Sukhbir, who heads the department of home affairs and justice, admitted that the police behaviour was at times indeed a cause of concern.
He, however, was quick to add that the dedicated phone number had helped to get direct feedback from the people.
"Since we have launched a campaign against drug peddlers, it is important to have information from people about where such elements operate. Already we have tracked and cracked many cases on the basis of complaints made on this number.
I have made it clear to district police chiefs that if they fail to improve their performance in three months and do not redress public grievances received on 181, they would be shunted out. To monitor the functioning of police officers, we have outsourced the entire operation of the dedicated phone number," said Sukhbir, adding that he was himself making calls at random to complainants to take their feedback on police action.
Citing an example, Sukhbir said he had dismissed sub-inspector Nishan Singh, posted at Tarn Taran, who had forcibly taken a laptop and a mobile phone from an elderly couple who had come from Hong Kong last month.
Additional director general of police (ADGP, law and order, and security) Dinkar Gupta, who has been deputed to oversee the project, said the new number would not overlap with the existing dedicated police number (100).

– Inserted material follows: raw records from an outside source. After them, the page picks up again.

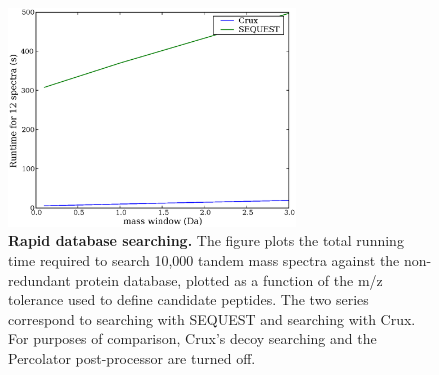 \documentclass{bioinfo}
\begin{document}
\begin{figure}
  \centering
  \includegraphics[width=3in]{./Images/indexing.eps}
  \caption{{\bf Rapid database searching.}  The figure plots the total
  running time required to search 10,000 tandem mass spectra against
  the non-redundant protein database, plotted as a function of the m/z
  tolerance used to define candidate peptides.  The two series
  correspond to searching with SEQUEST and searching with Crux.  For
  purposes of comparison, Crux's decoy searching and the Percolator
  post-processor are turned off.
  \label{figure:indexing}}
\end{figure}
\end{document}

"Once the police get a complaint from any number, we will deal as per its category and priority, though 181 is for non-emergency police services. But if someone is being assaulted and makes a call at 181, the police have to rush and rescue the victim," the ADGP added.
Gupta said the information flow was already helping the police crack down on illegal activities. "We know that the cops' attitude has to change. They have to become more people-friendly to make this project a success," he added.
In the past fortnight, Patiala received the maximum number of complaints (101), followed by Ludhiana city (99), SAS Nagar (93) and Amritsar city (75).